President Donald J. Trump urged his eastern North Carolina supporters to set aside their applause and cheers and cast their ballots during the early-voting period.
“This is the most important election of our lives, maybe in the history of our country so get your friends, get your family, get your neighbors and get out and vote,” Trump said.
Using Air Force One as a backdrop, the president rallied about 5,000 supporters at the Pitt-Greenville Airport on Thursday, which was the first day of the early-voting period. It was his fifth appearance in the state in the last six weeks.
“This is Trump Country, and everybody is really excited to see the boss,” said Michael Whatley, chairman of the North Carolina Republican Party. “There’s no place like eastern North Carolina, and we wanted to make sure President Trump came in here and got everybody riled up on the first day of early voting.”
“Citizens like you helped build this country and together we are taking back our country,” Trump said. “We are returning power to you, the American people, and we are returning it faster than anyone possible.”
The president touched on a wide range of topics during an 80-minute speech, including the economy, his efforts to bring peace to the Middle East and his coronavirus response.
The bulk of his talk focused on what he said was Joe Biden’s inability to help the American economy during his nearly 50-year career in the U.S. Senate and as vice president.
He also repeatedly referenced the radicalization of the Democrat Party.
When discussing COVID-19, The president said he was working to make the antibody treatment he received widely available and free of charge to citizens. He also promised that 100 million doses of vaccine will be available by year’s end.
“Hey North Carolina, tell your governor to open up your state,” Trump said. “On Nov. 4 we are opening up North Carolina. ... You’ve got to open up. The kids want to be back in school.”
The president left Greenville and flew to Miami where he was scheduled to participate in a town hall event being aired on NBC.
Thursday was supposed to be the second of three televised debates between the president and Biden but it was canceled when the president wouldn’t participate in a virtual session that organizers wanted because of his COVID-19 diagnoses earlier this month.
Thursday was the two-week mark since the president announced he and his wife contracted the virus. Doctors cleared him for travel earlier this week.
A large portion of Thursday’s crowd didn’t wear masks in the tightly-packed audience area on the Pitt-Greenville Airport tarmac.
It didn’t bother audience members who were wearing masks.
“Wearing a mask is a personal choice. God gave us choices from day one,” said Sonya Blizzard-Smith, a farmer from Pink Hill,
“I’m more concerned right now with corruption in the government right now. That’s a bigger issue,” said Thomas Alcock of Greenville. Alcock was referencing a New York Post story about emails that reportedly show Biden’s son Hunter helped a Ukrainian executive meet his father when he was vice president.
A congressional committee concluded last month that there was no evidence of wrongdoing in Hunter Biden’s work for a Ukrainian energy company.
The president referenced the Post’s report and the fact that Facebook and Twitter took steps to limit sharing the story on their sites. Trump said he would revoke a section of Federal Communications Commission rules that prevents social media sites from being held responsible for what is posted on their sites.
Thursday’s rally is the president’s third visit to Greenville since the 2016 campaign.
Alcock said he has attended other rallies but never got as close to the president as he did on Thursday.
Jonas Williams of Greensboro has sold Trump T-shirts, hats and placards since the president “came down the escalator.”

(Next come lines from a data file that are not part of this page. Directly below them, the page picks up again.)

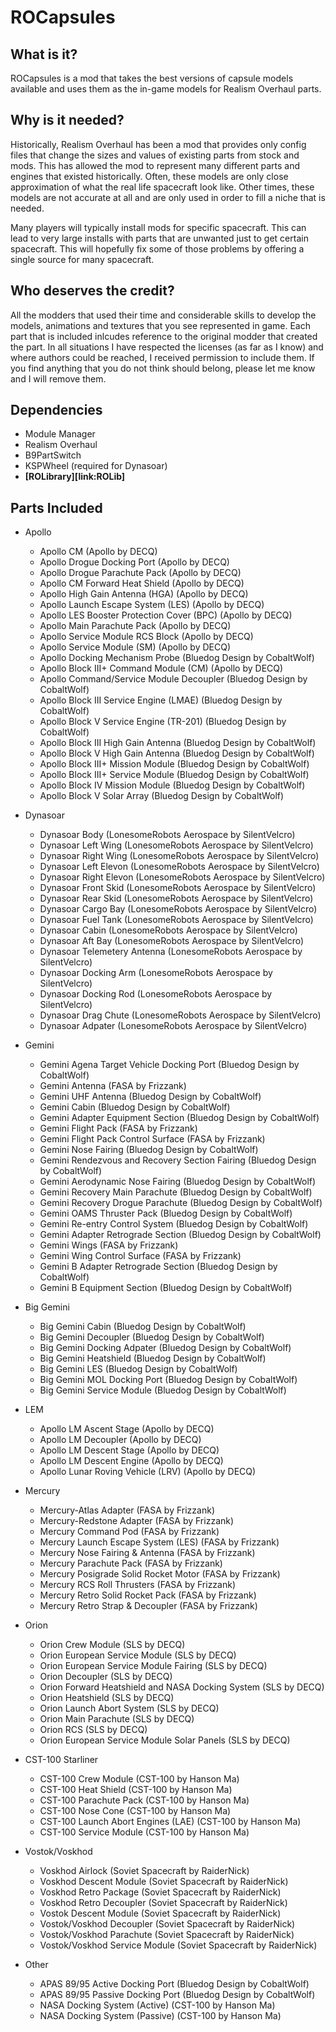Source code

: # ROCapsules

## What is it?
ROCapsules is a mod that takes the best versions of capsule models available and uses them as the in-game models for Realism Overhaul parts.


## Why is it needed?
Historically, Realism Overhaul has been a mod that provides only config files that change the sizes and values of existing parts from stock and mods. This has allowed the mod to represent many different parts and engines that existed historically. Often, these models are only close approximation of what the real life spacecraft look like. Other times, these models are not accurate at all and are only used in order to fill a niche that is needed.

Many players will typically install mods for specific spacecraft. This can lead to very large installs with parts that are unwanted just to get certain spacecraft. This will hopefully fix some of those problems by offering a single source for many spacecraft.


## Who deserves the credit?
All the modders that used their time and considerable skills to develop the models, animations and textures that you see represented in game. Each part that is included inlcudes reference to the original modder that created the part. In all situations I have respected the licenses (as far as I know) and where authors could be reached, I received permission to include them. If you find anything that you do not think should belong, please let me know and I will remove them.


## Dependencies
* Module Manager
* Realism Overhaul
* B9PartSwitch
* KSPWheel (required for Dynasoar)
* **[ROLibrary][link:ROLib]**

## Parts Included
* Apollo
  * Apollo CM (Apollo by DECQ)
  * Apollo Drogue Docking Port (Apollo by DECQ)
  * Apollo Drogue Parachute Pack (Apollo by DECQ)
  * Apollo CM Forward Heat Shield (Apollo by DECQ)
  * Apollo High Gain Antenna (HGA) (Apollo by DECQ)
  * Apollo Launch Escape System (LES) (Apollo by DECQ)
  * Apollo LES Booster Protection Cover (BPC) (Apollo by DECQ)
  * Apollo Main Parachute Pack (Apollo by DECQ)
  * Apollo Service Module RCS Block (Apollo by DECQ)
  * Apollo Service Module (SM) (Apollo by DECQ)
  * Apollo Docking Mechanism Probe (Bluedog Design by CobaltWolf)
  * Apollo Block III+ Command Module (CM) (Apollo by DECQ)
  * Apollo Command/Service Module Decoupler (Bluedog Design by CobaltWolf)
  * Apollo Block III Service Engine (LMAE) (Bluedog Design by CobaltWolf)
  * Apollo Block V Service Engine (TR-201) (Bluedog Design by CobaltWolf)
  * Apollo Block III High Gain Antenna (Bluedog Design by CobaltWolf)
  * Apollo Block V High Gain Antenna (Bluedog Design by CobaltWolf)
  * Apollo Block III+ Mission Module (Bluedog Design by CobaltWolf)
  * Apollo Block III+ Service Module (Bluedog Design by CobaltWolf)
  * Apollo Block IV Mission Module (Bluedog Design by CobaltWolf)
  * Apollo Block V Solar Array (Bluedog Design by CobaltWolf)
  
* Dynasoar
  * Dynasoar Body (LonesomeRobots Aerospace by SilentVelcro)
  * Dynasoar Left Wing (LonesomeRobots Aerospace by SilentVelcro)
  * Dynasoar Right Wing (LonesomeRobots Aerospace by SilentVelcro)
  * Dynasoar Left Elevon (LonesomeRobots Aerospace by SilentVelcro)
  * Dynasoar Right Elevon (LonesomeRobots Aerospace by SilentVelcro)
  * Dynasoar Front Skid (LonesomeRobots Aerospace by SilentVelcro)
  * Dynasoar Rear Skid (LonesomeRobots Aerospace by SilentVelcro)
  * Dynasoar Cargo Bay (LonesomeRobots Aerospace by SilentVelcro)
  * Dynasoar Fuel Tank (LonesomeRobots Aerospace by SilentVelcro)
  * Dynasoar Cabin (LonesomeRobots Aerospace by SilentVelcro)
  * Dynasoar Aft Bay (LonesomeRobots Aerospace by SilentVelcro)
  * Dynasoar Telemetery Antenna (LonesomeRobots Aerospace by SilentVelcro)
  * Dynasoar Docking Arm (LonesomeRobots Aerospace by SilentVelcro)
  * Dynasoar Docking Rod (LonesomeRobots Aerospace by SilentVelcro)
  * Dynasoar Drag Chute (LonesomeRobots Aerospace by SilentVelcro)
  * Dynasoar Adpater (LonesomeRobots Aerospace by SilentVelcro)
  
* Gemini
  * Gemini Agena Target Vehicle Docking Port (Bluedog Design by CobaltWolf)
  * Gemini Antenna (FASA by Frizzank)
  * Gemini UHF Antenna (Bluedog Design by CobaltWolf)
  * Gemini Cabin (Bluedog Design by CobaltWolf)
  * Gemini Adapter Equipment Section (Bluedog Design by CobaltWolf)
  * Gemini Flight Pack (FASA by Frizzank)
  * Gemini Flight Pack Control Surface (FASA by Frizzank)
  * Gemini Nose Fairing (Bluedog Design by CobaltWolf)
  * Gemini Rendezvous and Recovery Section Fairing (Bluedog Design by CobaltWolf)
  * Gemini Aerodynamic Nose Fairing (Bluedog Design by CobaltWolf)
  * Gemini Recovery Main Parachute (Bluedog Design by CobaltWolf)
  * Gemini Recovery Drogue Parachute (Bluedog Design by CobaltWolf)
  * Gemini OAMS Thruster Pack (Bluedog Design by CobaltWolf)
  * Gemini Re-entry Control System (Bluedog Design by CobaltWolf)
  * Gemini Adapter Retrograde Section (Bluedog Design by CobaltWolf)
  * Gemini Wings (FASA by Frizzank)
  * Gemini Wing Control Surface (FASA by Frizzank)
  * Gemini B Adapter Retrograde Section (Bluedog Design by CobaltWolf)
  * Gemini B Equipment Section (Bluedog Design by CobaltWolf)
 
* Big Gemini
  * Big Gemini Cabin (Bluedog Design by CobaltWolf)
  * Big Gemini Decoupler (Bluedog Design by CobaltWolf)
  * Big Gemini Docking Adpater (Bluedog Design by CobaltWolf)
  * Big Gemini Heatshield (Bluedog Design by CobaltWolf)
  * Big Gemini LES (Bluedog Design by CobaltWolf)
  * Big Gemini MOL Docking Port (Bluedog Design by CobaltWolf)
  * Big Gemini Service Module (Bluedog Design by CobaltWolf)
  
* LEM
  * Apollo LM Ascent Stage (Apollo by DECQ)
  * Apollo LM Decoupler (Apollo by DECQ)
  * Apollo LM Descent Stage (Apollo by DECQ)
  * Apollo LM Descent Engine (Apollo by DECQ)
  * Apollo Lunar Roving Vehicle (LRV) (Apollo by DECQ)
  
* Mercury
  * Mercury-Atlas Adapter (FASA by Frizzank)
  * Mercury-Redstone Adapter (FASA by Frizzank)
  * Mercury Command Pod (FASA by Frizzank)
  * Mercury Launch Escape System (LES) (FASA by Frizzank)
  * Mercury Nose Fairing & Antenna (FASA by Frizzank)
  * Mercury Parachute Pack (FASA by Frizzank)
  * Mercury Posigrade Solid Rocket Motor (FASA by Frizzank)
  * Mercury RCS Roll Thrusters (FASA by Frizzank)
  * Mercury Retro Solid Rocket Pack (FASA by Frizzank)
  * Mercury Retro Strap & Decoupler (FASA by Frizzank)
  
* Orion
  * Orion Crew Module (SLS by DECQ)
  * Orion European Service Module (SLS by DECQ)
  * Orion European Service Module Fairing (SLS by DECQ)
  * Orion Decoupler (SLS by DECQ)
  * Orion Forward Heatshield and NASA Docking System (SLS by DECQ)
  * Orion Heatshield (SLS by DECQ)
  * Orion Launch Abort System (SLS by DECQ)
  * Orion Main Parachute (SLS by DECQ)
  * Orion RCS (SLS by DECQ)
  * Orion European Service Module Solar Panels (SLS by DECQ)
  
* CST-100 Starliner
  * CST-100 Crew Module (CST-100 by Hanson Ma)
  * CST-100 Heat Shield (CST-100 by Hanson Ma)
  * CST-100 Parachute Pack (CST-100 by Hanson Ma)
  * CST-100 Nose Cone (CST-100 by Hanson Ma)
  * CST-100 Launch Abort Engines (LAE) (CST-100 by Hanson Ma)
  * CST-100 Service Module (CST-100 by Hanson Ma)

* Vostok/Voskhod
  * Voskhod Airlock (Soviet Spacecraft by RaiderNick)
  * Voskhod Descent Module (Soviet Spacecraft by RaiderNick)
  * Voskhod Retro Package (Soviet Spacecraft by RaiderNick)
  * Voskhod Retro Decoupler (Soviet Spacecraft by RaiderNick)
  * Vostok Descent Module (Soviet Spacecraft by RaiderNick)
  * Vostok/Voskhod Decoupler (Soviet Spacecraft by RaiderNick)
  * Vostok/Voskhod Parachute (Soviet Spacecraft by RaiderNick)
  * Vostok/Voskhod Service Module (Soviet Spacecraft by RaiderNick)

* Other
  * APAS 89/95 Active Docking Port (Bluedog Design by CobaltWolf)
  * APAS 89/95 Passive Docking Port (Bluedog Design by CobaltWolf)
  * NASA Docking System (Active) (CST-100 by Hanson Ma)
  * NASA Docking System (Passive) (CST-100 by Hanson Ma)
  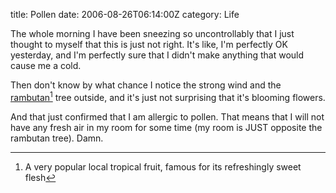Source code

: title: Pollen
date: 2006-08-26T06:14:00Z
category: Life

The whole morning I have been sneezing so uncontrollably that I just thought to myself that this is just not right. It's like, I'm perfectly OK yesterday, and I'm perfectly sure that I didn't make anything that would cause me a cold.

Then don't know by what chance I notice the strong wind and the [rambutan](http://en.wikipedia.org/wiki/Rambutan)[^1] tree outside, and it's just not surprising that it's blooming flowers.

And that just confirmed that I am allergic to pollen. That means that I will not have any fresh air in my room for some time (my room is JUST opposite the rambutan tree). Damn.

[^1]: A very popular local tropical fruit, famous for its refreshingly sweet flesh
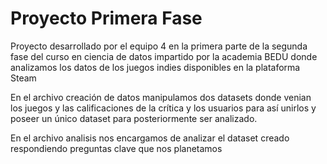 # Proyecto Primera Fase 
Proyecto desarrollado por el equipo 4 en la primera parte de la segunda fase del curso en ciencia de datos impartido por la academia BEDU donde analizamos los datos de los juegos indies disponibles en la plataforma Steam

En el archivo creación de datos manipulamos dos datasets donde venian los juegos y las calificaciones de la crítica y los usuarios para así unirlos y poseer un único dataset para posteriormente ser analizado.

En el archivo analisis nos encargamos de analizar el dataset creado respondiendo preguntas clave que nos planetamos 
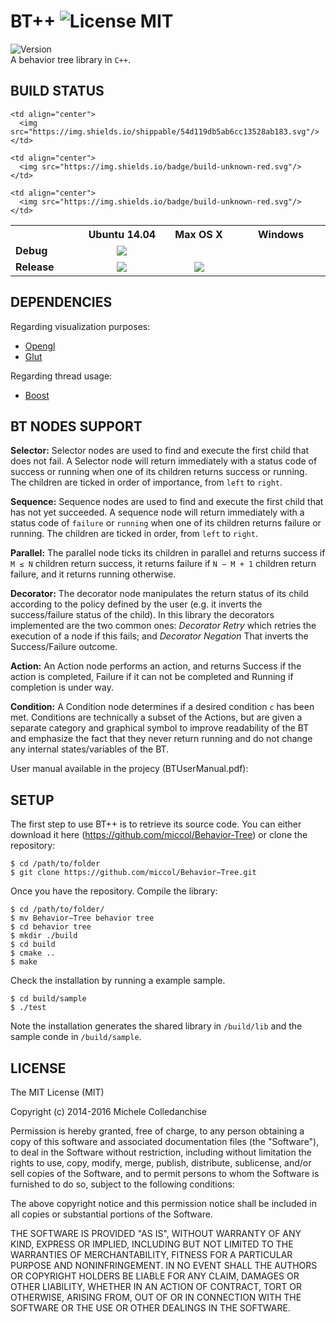 BT++ ![License MIT](https://img.shields.io/dub/l/vibe-d.svg)
====
![Version](https://img.shields.io/badge/version-v1.1-orange.svg) <br/> 
A behavior tree library in `C++`.

BUILD STATUS
------------

<table align="center">
  <tr>
    <th width="9%" />
    <th width="13%">Ubuntu 14.04</th>
    <th width="13%">Max OS X</th>
    <th width="13%">Windows</th>
  </tr>
  <tr>
    <td><b>Debug</b></td>
    <td align="center">
      <img src="https://img.shields.io/shippable/54d119db5ab6cc13528ab183.svg"/>
    </td>
    
    <td align="center">
      <img src="https://img.shields.io/shippable/54d119db5ab6cc13528ab183.svg"/>
    </td>
      
    <td align="center">
      <img src="https://img.shields.io/badge/build-unknown-red.svg"/>
    </td>
  </tr>
  <tr>
    <td><b>Release</b></td>
    <td align="center">
      <img src="https://img.shields.io/shippable/54d119db5ab6cc13528ab183.svg"/>
    </td>
    <td align="center">
      <img src="https://img.shields.io/shippable/54d119db5ab6cc13528ab183.svg"/>
    </td>
    
    <td align="center">
      <img src="https://img.shields.io/badge/build-unknown-red.svg"/>
    </td>
</tr>
</table>

DEPENDENCIES
------------

Regarding visualization purposes:
* [Opengl](https://www.opengl.org/)
* [Glut](https://www.opengl.org/resources/libraries/glut/)

Regarding thread usage:
* [Boost](http://www.boost.org/)

BT NODES SUPPORT
----------------
**Selector:** Selector nodes are used to find and execute the first child that does not fail. A Selector node will return immediately with a status code of success or running when one of its children returns success or running. The children are ticked in order of importance, from `left` to `right`.

**Sequence:** Sequence nodes are used to find and execute the first child that has not yet succeeded. A sequence node will return immediately with a status code of `failure` or `running` when one of its children returns failure or running. The children are ticked in order, from `left` to `right`.

**Parallel:** The parallel node ticks its children in parallel and returns success if `M ≤ N` children return success, it returns failure if `N − M + 1` children return failure, and it returns running otherwise.

**Decorator:** The decorator node manipulates the return status of its child according to the policy defined by the user (e.g. it inverts the success/failure status of the child). In this library the decorators implemented are the two common ones: *Decorator Retry* which retries the execution of a node if this fails; and *Decorator Negation* That inverts the Success/Failure outcome.

**Action:** An Action node performs an action, and returns Success if the action is completed, Failure if it can not be completed and Running if completion is under way.

**Condition:** A Condition node determines if a desired condition `c` has been met. Conditions are technically a subset of the Actions, but are given a separate category and graphical symbol to improve readability of the BT and emphasize the fact that they never return running and do not change any internal states/variables of the BT.


User manual available in the projecy (BTUserManual.pdf):



SETUP
-----------

The first step to use BT++ is to retrieve its source code. You can either download it 
here (https://github.com/miccol/Behavior-Tree) or clone the repository:

`$ cd /path/to/folder` <br/>
`$ git clone https://github.com/miccol/Behavior−Tree.git`

Once you have the repository. Compile the library:

`$ cd /path/to/folder/` <br/>
`$ mv Behavior−Tree behavior tree` <br/>
`$ cd behavior tree` <br/>
`$ mkdir ./build` <br/>
`$ cd build` <br/>
`$ cmake ..` <br/>
`$ make` <br/>

Check the installation by running a example sample.

`$ cd build/sample` <br/>
`$ ./test` <br/>

Note the installation generates the shared library in `/build/lib` and the sample conde in `/build/sample`.

LICENSE
-------
The MIT License (MIT)

Copyright (c) 2014-2016 Michele Colledanchise

Permission is hereby granted, free of charge, to any person obtaining a copy
of this software and associated documentation files (the "Software"), to deal
in the Software without restriction, including without limitation the rights
to use, copy, modify, merge, publish, distribute, sublicense, and/or sell
copies of the Software, and to permit persons to whom the Software is
furnished to do so, subject to the following conditions:

The above copyright notice and this permission notice shall be included in all
copies or substantial portions of the Software.

THE SOFTWARE IS PROVIDED "AS IS", WITHOUT WARRANTY OF ANY KIND, EXPRESS OR
IMPLIED, INCLUDING BUT NOT LIMITED TO THE WARRANTIES OF MERCHANTABILITY,
FITNESS FOR A PARTICULAR PURPOSE AND NONINFRINGEMENT. IN NO EVENT SHALL THE
AUTHORS OR COPYRIGHT HOLDERS BE LIABLE FOR ANY CLAIM, DAMAGES OR OTHER
LIABILITY, WHETHER IN AN ACTION OF CONTRACT, TORT OR OTHERWISE, ARISING FROM,
OUT OF OR IN CONNECTION WITH THE SOFTWARE OR THE USE OR OTHER DEALINGS IN THE
SOFTWARE.

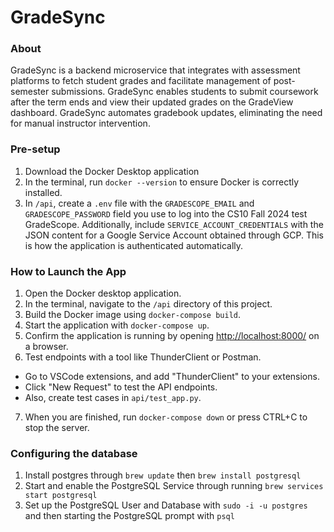 # GradeSync

### About

GradeSync is a backend microservice that integrates with assessment platforms to fetch student grades and facilitate management of post-semester submissions. GradeSync enables students to submit coursework after the term ends and view their updated grades on the GradeView dashboard. GradeSync automates gradebook updates, eliminating the need for manual instructor intervention.

### Pre-setup 
1. Download the Docker Desktop application
2. In the terminal, run `docker --version` to ensure Docker is correctly installed.
3. In `/api`, create a `.env` file with the `GRADESCOPE_EMAIL` and `GRADESCOPE_PASSWORD` field you use to log into the CS10 Fall 2024 test GradeScope. Additionally, include `SERVICE_ACCOUNT_CREDENTIALS` with the JSON content for a Google Service Account obtained through GCP. This is how the application is authenticated automatically.
### How to Launch the App

1. Open the Docker desktop application.
2. In the terminal, navigate to the `/api` directory of this project.
3. Build the Docker image using `docker-compose build`.
4. Start the application with `docker-compose up`.
5. Confirm the application is running by opening [http://localhost:8000/](http://localhost:8000/) on a browser.
6. Test endpoints with a tool like ThunderClient or Postman.
- Go to VSCode extensions, and add "ThunderClient" to your extensions.
- Click "New Request" to test the API endpoints.
- Also, create test cases in `api/test_app.py`.
7. When you are finished, run `docker-compose down` or press CTRL+C to stop the server.


### Configuring the database
1. Install postgres through `brew update` then `brew install postgresql`
2. Start and enable the PostgreSQL Service through running `brew services start postgresql`
3. Set up the PostgreSQL User and Database with `sudo -i -u postgres` and then starting the PostgreSQL prompt with `psql`
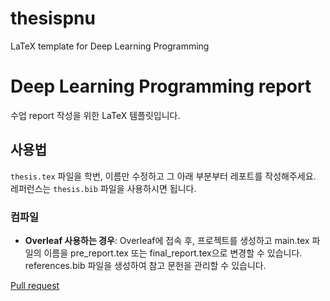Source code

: # thesispnu
LaTeX template for Deep Learning Programming

# Deep Learning Programming report

수업 report 작성을 위한 LaTeX 템플릿입니다.

## 사용법
`thesis.tex` 파일을 학번, 이름만 수정하고 그 아래 부분부터 레포트를 작성해주세요. 레퍼런스는 `thesis.bib` 파일을 사용하시면 됩니다.

### 컴파일
- **Overleaf 사용하는 경우**: Overleaf에 접속 후, 프로젝트를 생성하고 main.tex 파일의 이름을 pre_report.tex 또는 final_report.tex으로 변경할 수 있습니다.
references.bib 파일을 생성하여 참고 문헌을 관리할 수 있습니다.

[Pull request](https://github.com/boyamie/thesispnu) 
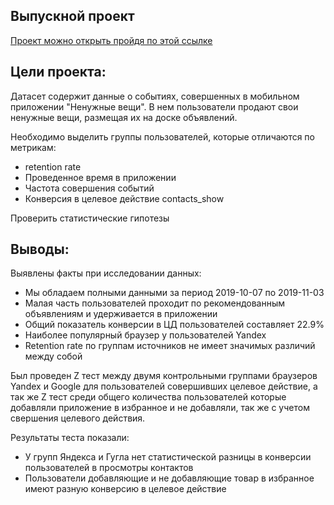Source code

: ## Выпускной проект
[Проект можно открыть пройдя по этой ссылке]()
## Цели проекта:
Датасет содержит данные о событиях, совершенных в мобильном приложении "Ненужные вещи". В нем пользователи продают свои ненужные вещи, размещая их на доске объявлений.

Необходимо выделить группы пользователей, которые отличаются по метрикам:
* retention rate
* Проведенное время в приложении
* Частота совершения событий
* Конверсия в целевое действие contacts_show

Проверить статистические гипотезы

## Выводы: 
Выявлены факты при исследовании данных:
* Мы обладаем полными данными за период 2019-10-07 по 2019-11-03
* Малая часть пользователей проходит по рекомендованным объявлениям и удерживается в приложении
* Общий показатель конверсии в ЦД пользователей составляет 22.9%
* Наиболее популярный браузер у пользователей Yandex
* Retention rate по группам источников не имеет значимых различий между собой
    
Был проведен Z тест между двумя контрольными группами браузеров Yandex и Google для пользователей совершивших целевое действие, а так же Z тест среди общего количества пользователей которые добавляли приложение в избранное и не добавляли, так же с учетом свершения целевого действия.
    
Результаты теста показали:
* У групп Яндекса и Гугла нет статистической разницы в конверсии пользователей в просмотры контактов
* Пользователи добавляющие и не добавляющие товар в избранное имеют разную конверсию в целевое действие
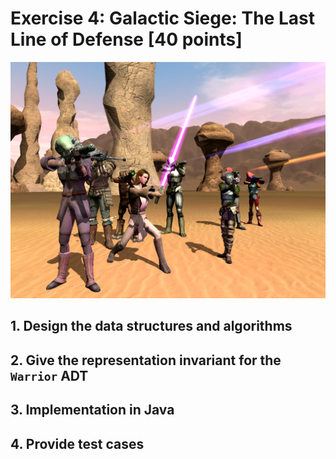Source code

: # Exercise 4: Galactic Siege: The Last Line of Defense [40 points]

<img src="./pics/game_pic.jpg" alt="game_pic" style="zoom: 50%;" />

## 1. Design the data structures and algorithms

## 2. Give the representation invariant for the `Warrior` ADT

## 3. Implementation in Java

## 4. Provide test cases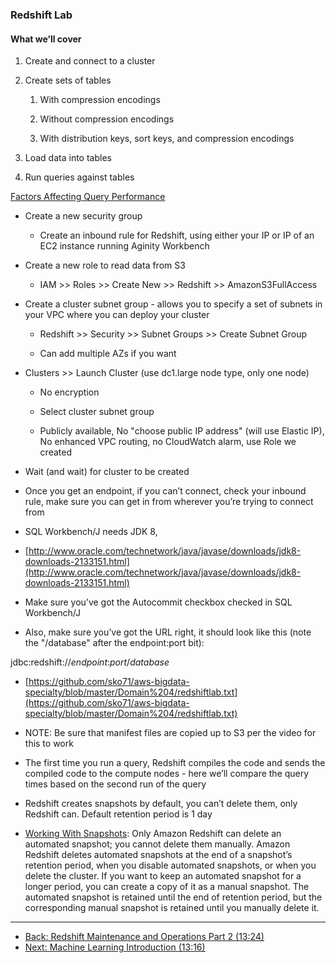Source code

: ### Redshift Lab

#### What we’ll cover

1. Create and connect to a cluster

2. Create sets of tables

    1. With compression encodings

    2. Without compression encodings

    3. With distribution keys, sort keys, and compression encodings

3. Load data into tables

4. Run queries against tables

[Factors Affecting Query Performance](http://docs.aws.amazon.com/redshift/latest/dg/c-query-performance.html)

* Create a new security group 

    * Create an inbound rule for Redshift, using either your IP or IP of an EC2 instance running Aginity Workbench

* Create a new role to read data from S3

    * IAM >> Roles >> Create New >> Redshift >> AmazonS3FullAccess

* Create a cluster subnet group - allows you to specify a set of subnets in your VPC where you can deploy your cluster

    * Redshift >> Security >> Subnet Groups >> Create	Subnet Group

    * Can add multiple AZs if you want

* Clusters >> Launch Cluster (use dc1.large node type, only one node)

    * No encryption

    * Select cluster subnet group

    * Publicly available, No "choose public IP address" (will use Elastic IP), No enhanced VPC routing, no CloudWatch alarm, use Role we created

* Wait (and wait) for cluster to be created

* Once you get an endpoint, if you can’t connect, check your inbound rule, make sure you can get in from wherever you’re trying to connect from

* SQL Workbench/J needs JDK 8, 

* [http://www.oracle.com/technetwork/java/javase/downloads/jdk8-downloads-2133151.html](http://www.oracle.com/technetwork/java/javase/downloads/jdk8-downloads-2133151.html)

* Make sure you’ve got the Autocommit checkbox checked in SQL Workbench/J

* Also, make sure you’ve got the URL right, it should look like this (note the "/database" after the endpoint:port bit):

jdbc:redshift://*endpoint*:*port*/*database*

* [https://github.com/sko71/aws-bigdata-specialty/blob/master/Domain%204/redshiftlab.txt](https://github.com/sko71/aws-bigdata-specialty/blob/master/Domain%204/redshiftlab.txt)

* NOTE:  Be sure that manifest files are copied up to S3 per the video for this to work

* The first time you run a query, Redshift compiles the code and sends the compiled code to the compute nodes - here we’ll compare the query times based on the second run of the query

* Redshift creates snapshots by default, you can’t delete them, only Redshift can.  Default retention period is 1 day

* [Working With Snapshots](http://docs.aws.amazon.com/redshift/latest/mgmt/working-with-snapshots.html): Only Amazon Redshift can delete an automated snapshot; you cannot delete them manually. Amazon Redshift deletes automated snapshots at the end of a snapshot’s retention period, when you disable automated snapshots, or when you delete the cluster. If you want to keep an automated snapshot for a longer period, you can create a copy of it as a manual snapshot. The automated snapshot is retained until the end of retention period, but the corresponding manual snapshot is retained until you manually delete it.

---


* [Back: Redshift Maintenance and Operations Part 2 (13:24)](Redshift_Maintenance_and_Operations_Part_2.md)
* [Next: Machine Learning Introduction (13:16)](Machine_Learning_Introduction.md)
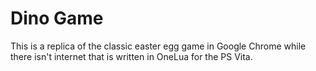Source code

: # Dino Game
This is a replica of the classic easter egg game in Google Chrome while there isn't internet that is written in OneLua for the PS Vita.
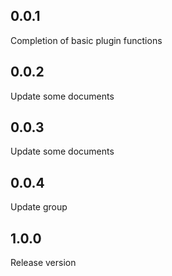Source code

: ## 0.0.1

Completion of basic plugin functions

## 0.0.2

Update some documents

## 0.0.3

Update some documents

## 0.0.4

Update group

## 1.0.0

Release version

Williams was among a half-dozen black vendors plying their wares at the Pitt County Fairgrounds, where attendees parked. He said the president has been a boon to his business.
“I was always selling paraphernalia. I would go to sports events. But Trump has took it to another level,” Williams said. “The enthusiasm from the people, sales are just off the chain. It’s been a boon to my economy.”
People accuse the president and his supporters of being racists, but he finds them to be “a bunch of good ol’ American people.”
Chris Hobbs of Clinton brought his daughters Madelyn and Molly.
“We appreciate what he has done for our country. Been very focused on the economy and helped us.”
Attending the rally will be a good life lesson for his daughters, Hobbs said.
Hobbs grows grain and sweet potatoes along with raising poultry and hogs.
When China stopped buying grains in retaliation for tariffs the president placed on the country, Hobbs said it was an economic hardship, but a necessary one.
“It was going to be an ongoing pain. What was done with China was a temporary pain,” he said. “It had to be done.”
And it paid off, he said.
“In the last few weeks there have been historic orders for grains. I store grains and it’s been very beneficial for me and family,” Hobbs said.
More importantly, the president acknowledged the economic hardship created by the tariffs and provided a $28 billion farm relief package that cushioned the losses, Hobbs said.
The president ended his speech with a pledge.
“We are going to keep on working, we are going to keep on fighting and we are going to keep on winning, winning, winning,” Trump said.
“We are one people, one family, one glorious nation under God,” he said. “With the incredible people of North Carolina we have made America wealthy again, we have made America strong again, we have made America proud again. And we will make America safe again and we will make America great again.”